Neoplasms and cancer Flashcards
How does chemotherapy work?
Chemotherapy works by targeting cells that divide quickly, it affects numerous areas of the body which rely on fast cellular reproduction such as the red blood cells (erythrocytes).
Different chemotherapy drugs act on different stages of the cell cycle, but they all work to prevent mitosis
What are the side effects of chemotherapy?
Nausea
Vomiting
Diarrhea
Hair loss
Bleeding
Fatigue
Fever
Constipation
Pain
What is the link between bone marrow and chemotherapy?
Red bone marrow contain stem cells. Stem cells multipy rapidly which makes them vulnerable to chemotherapy and leads to many of the complications of chemo.
How does chemotherapy affect platelets?
Chemo can rapidly destroy the platelets causing thrombocytopenia (low platelet count). This can:
Increases risk of haemorrhage
Complicate surgical procedures
Delay or stop further chemotherapy
How does chemotherapy affect neutophils?
It can cause neutroenia, making patients immunosuppresed
How is chemotherapy induced neutropenia treated?
Patients sometimes given prophylactic ABX to prevent infections.
Injections of growth factors can stimulate the white blood cell production helping to prevent neutropenia- granulocyte colony stimulating factor (G-CSF).
How long after chemotherapy will pateints have their lowest WBC count?
7-14 days
What is neutropenic sepsis?
Neutropenic sepsis (NS) is sepsis infection along with a neutropneic state - a common and predictable life threatening complication of bone marrow disorders and cytotoxic chemotherapy
What are the main complications of chemotherapy?
Stem cell death
Anaemia
Thrombocytopenia
Neutropenia (and neutropenic sepsis)
Tumor lysis syndrome
Severe nausea and vomiting
Fatigue
What may be unusual about a neutropenic sepsis presentation?
Typical sepsis signs and symptoms may not be present
The source of infection may not be apparent
It may just present as generalised deterioration or with non-specific symptoms e.g. confusion
What is the incidence and mortality rate of neutropenic sepsis?
70-100% of patients during the neutropenic phase after intensive chemo will develop neutropenic sepsis.
Mortality rate is 2-21%
What is tumor lysis syndrome and how does it develop?
When chemotherapy causes large numbers of cancer cells to die rapidly and deposit their contents into the blood.
When cancer cells break down quickly in the body, levels of uric acid, potassium, and phosphorus rise faster than the kidneys can remove them.
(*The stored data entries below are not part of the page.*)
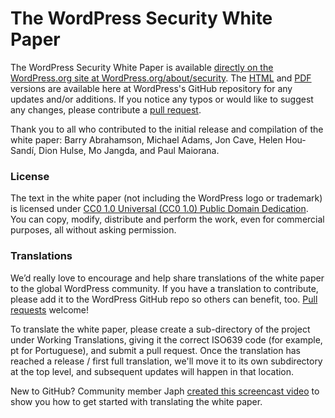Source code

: The WordPress Security White Paper
==========

The WordPress Security White Paper is available [directly on the WordPress.org site at WordPress.org/about/security](https://wordpress.org/about/security). The [HTML](https://github.com/WordPress/Security-White-Paper/blob/master/WordPressSecurityWhitePaper.html) and  [PDF](https://github.com/WordPress/Security-White-Paper/blob/master/WordPressSecurityWhitePaper.pdf) versions are available here at WordPress's GitHub repository for any updates and/or additions. If you notice any typos or would like to suggest any changes, please contribute a [pull request](https://github.com/WordPress/Security-White-Paper/pulls).

Thank you to all who contributed to the initial release and compilation of the white paper: Barry Abrahamson, Michael Adams, Jon Cave, Helen Hou-Sandí, Dion Hulse, Mo Jangda, and Paul Maiorana.

### License

The text in the white paper (not including the WordPress logo or trademark) is licensed under [CC0 1.0 Universal (CC0 1.0) Public Domain Dedication](https://creativecommons.org/publicdomain/zero/1.0). You can copy, modify, distribute and perform the work, even for commercial purposes, all without asking permission.

### Translations

We’d really love to encourage and help share translations of the white paper to the global WordPress community. If you have a translation to contribute, please add it to the WordPress GitHub repo so others can benefit, too. [Pull requests](https://github.com/WordPress/Security-White-Paper/pulls) welcome!

To translate the white paper, please create a sub-directory of the project under Working Translations, giving it the correct ISO639 code (for example, pt for Portuguese), and submit a pull request. Once the translation has reached a release / first full translation, we'll move it to its own subdirectory at the top level, and subsequent updates will happen in that location. 

New to GitHub? Community member Japh [created this screencast video](https://www.youtube.com/watch?v=Y_QwaMy0gWo) to show you how to get started with translating the white paper. 
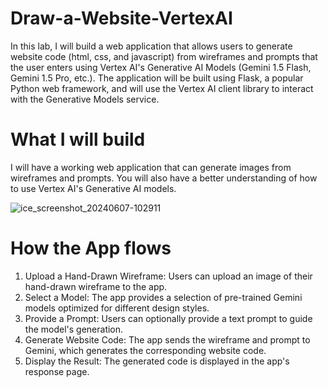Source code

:# Draw-a-Website-VertexAI
In this lab, I will build a web application that allows users to generate website code (html, css, and javascript) from wireframes and prompts that the user enters using Vertex AI's Generative AI Models (Gemini 1.5 Flash, Gemini 1.5 Pro, etc.). The application will be built using Flask, a popular Python web framework, and will use the Vertex AI client library to interact with the Generative Models service.

# What I will build
I will have a working web application that can generate images from wireframes and prompts. You will also have a better understanding of how to use Vertex AI's Generative AI models.

![ice_screenshot_20240607-102911](https://github.com/Akhil-Goud-Burra/Draw-a-Website-VertexAI/assets/124227421/c225824d-f321-456e-b7d0-d385294012d5)

# How the App flows
1. Upload a Hand-Drawn Wireframe: Users can upload an image of their hand-drawn wireframe to the app.
2. Select a Model: The app provides a selection of pre-trained Gemini models optimized for different design styles.
3. Provide a Prompt: Users can optionally provide a text prompt to guide the model's generation.
4. Generate Website Code: The app sends the wireframe and prompt to Gemini, which generates the corresponding website code.
5. Display the Result: The generated code is displayed in the app's response page.



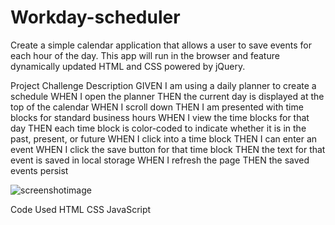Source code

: # Workday-scheduler

Create a simple calendar application that allows a user to save events for each hour of the day. This app will run in the browser and feature dynamically updated HTML and CSS powered by jQuery.

Project Challenge Description
GIVEN I am using a daily planner to create a schedule WHEN I open the planner THEN the current day is displayed at the top of the calendar WHEN I scroll down THEN I am presented with time blocks for standard business hours WHEN I view the time blocks for that day THEN each time block is color-coded to indicate whether it is in the past, present, or future WHEN I click into a time block THEN I can enter an event WHEN I click the save button for that time block THEN the text for that event is saved in local storage WHEN I refresh the page THEN the saved events persist

![screenshotimage](https://user-images.githubusercontent.com/111473151/215247824-37ccab10-0925-4d2d-aa0b-b9615e85eb49.PNG)

Code Used
HTML CSS JavaScript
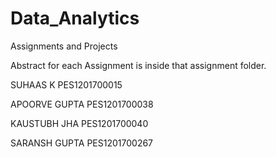 # Data_Analytics
Assignments and Projects


Abstract for each Assignment is inside that assignment folder.


SUHAAS K PES1201700015


APOORVE GUPTA PES1201700038


KAUSTUBH JHA PES1201700040


SARANSH GUPTA PES1201700267
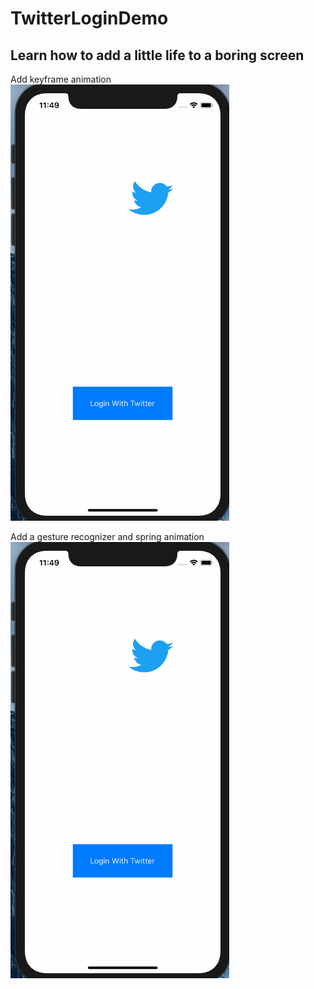 # TwitterLoginDemo

## Learn how to add a little life to a boring screen


Add keyframe animation
![Video Demo](TwitterBirdFly1.gif)


Add a gesture recognizer and spring animation 
![Video Demo](TwitterBirdFly1.gif)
This causes TLS.
This can affect the functioning of several organs, especially the kidneys, and also the heart, brain, muscles, and gastrointestinal tract.
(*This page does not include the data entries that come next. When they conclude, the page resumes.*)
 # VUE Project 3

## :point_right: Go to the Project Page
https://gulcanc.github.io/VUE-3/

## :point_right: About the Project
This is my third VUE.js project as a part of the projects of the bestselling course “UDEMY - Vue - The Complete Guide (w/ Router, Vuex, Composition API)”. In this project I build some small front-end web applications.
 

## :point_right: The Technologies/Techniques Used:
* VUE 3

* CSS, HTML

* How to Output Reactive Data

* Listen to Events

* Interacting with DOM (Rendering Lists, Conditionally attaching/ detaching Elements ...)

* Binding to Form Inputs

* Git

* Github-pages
It is a medical emergency requiring immediate attention.
What are the signs and symptoms of tumor lysis syndrome?
Symptoms are generally nonspecific and can include:
-Nausea with or without vomiting
-Lack of appetite and fatigue
-Dark urine, reduced urine output, or flank pain
-Numbness, seizures, or hallucinations
-Muscle cramps and spasms
-Heart palpitations
Kidney failure and death can occur, especially if TLS is left untreated.
It can also present with frank kidney and organ failure.
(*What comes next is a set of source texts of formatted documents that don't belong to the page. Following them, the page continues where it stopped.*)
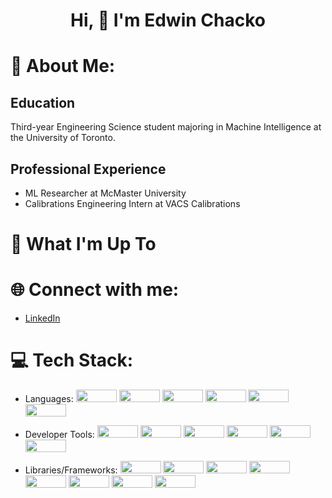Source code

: <h1 align="center">Hi, 👋 I'm Edwin Chacko</h1>


# 💫 About Me:

## Education
Third-year Engineering Science student majoring in Machine Intelligence at the University of Toronto.

## Professional Experience 
- ML Researcher at McMaster University
- Calibrations Engineering Intern at VACS Calibrations

# 🚀 What I'm Up To



# 🌐 Connect with me:

- [LinkedIn](https://www.linkedin.com/in/edwin-chacko)
<!-- - [Portfolio Website](https://edwinchacko.netlify.app) -->

# 💻 Tech Stack:

- Languages:
            <img src='https://img.shields.io/badge/Python-306998?logo=Python&logoColor=FFD43B' width="65" height="20" />
            <img src="https://img.shields.io/badge/C++-00599C?logo=cplusplus&logoColor=FFFFFF" width="65" height="20" />
            <img src="https://img.shields.io/badge/C-00599C?logo=c&logoColor=FFFFFF" width="65" height="20" />
            <img src='https://img.shields.io/badge/cuda-000000.svg?style=for-the-badge&logo=nVIDIA&logoColor=green' width="65" height="20" />
            <img src='https://img.shields.io/badge/Javascript-323330?logo=javascript' width="65" height="20" />
            <img src='https://img.shields.io/badge/CSS-1572B6?logo=CSS3&logoColor=white' width="65" height="20" />


- Developer Tools:
            <img src='https://img.shields.io/badge/Ubuntu-E95420?style=for-the-badge&logo=ubuntu&logoColor=white' width="65" height="20" />
            <img src='https://img.shields.io/badge/docker-%230db7ed.svg?style=for-the-badge&logo=docker&logoColor=white' width="65" height="20" />
            <img src="https://img.shields.io/badge/MongoDB-47A248?logo=mongodb&logoColor=FFFFFF" width="65" height="20" />
            <img src="https://img.shields.io/badge/Postman-FF6C37?logo=postman&logoColor=white" width="65" height="20" />
            <img src='https://img.shields.io/badge/Git-F05032?logo=git&logoColor=white' width="65" height="20" />
            <img src='[https://img.shields.io/badge/PowerShell-5391FE?logo=powershell&logoColor=white](https://img.shields.io/badge/shell_script-%23121011.svg?style=for-the-badge&logo=gnu-bash&logoColor=white)' width="65" height="20" />



- Libraries/Frameworks:
            <img src="https://img.shields.io/badge/TensorFlow-%23FF6F00.svg?style=for-the-badge&logo=TensorFlow&logoColor=white" width="65" height="20" />
            <img src='https://img.shields.io/badge/PyTorch-%23EE4C2C.svg?style=for-the-badge&logo=PyTorch&logoColor=white' width="65" height="20" />
            <img src='https://img.shields.io/badge/numpy-%23013243.svg?style=for-the-badge&logo=numpy&logoColor=white' width="65" height="20" />
            <img src='https://img.shields.io/badge/Keras-%23D00000.svg?style=for-the-badge&logo=Keras&logoColor=white)' width="65" height="20" />
            <img src='https://img.shields.io/badge/scikit--learn-%23F7931E.svg?style=for-the-badge&logo=scikit-learn&logoColor=white' width="65" height="20" />
            <img src='https://img.shields.io/badge/React-20232a?logo=React&logoColor=61DAFB' width="65" height="20" />
            <img src='https://img.shields.io/badge/NodeJS-339933?logo=Node.js&logoColor=fff' width="65" height="20" />
            <img src='https://img.shields.io/badge/django-%23092E20.svg?style=for-the-badge&logo=django&logoColor=white' width="65" height="20" />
How is tumor lysis syndrome diagnosed and what are the cardinal findings?
TLS is diagnosed based on blood tests, along with signs and symptoms. Its onset may be subtle, with only a few abnormal laboratory values.
The cardinal signs of TLS are:
-Hyperkalemia
-Hyperphosphatemia
-Hypocalcemia
-Hyperuricemia.
When does tumor lysis syndrome typically present and who is at greater risk?
Often occurs within the first week of chemotherapy
Patients with many tumours, rapidly growing tumours or existing kidney problems are at greatest risk.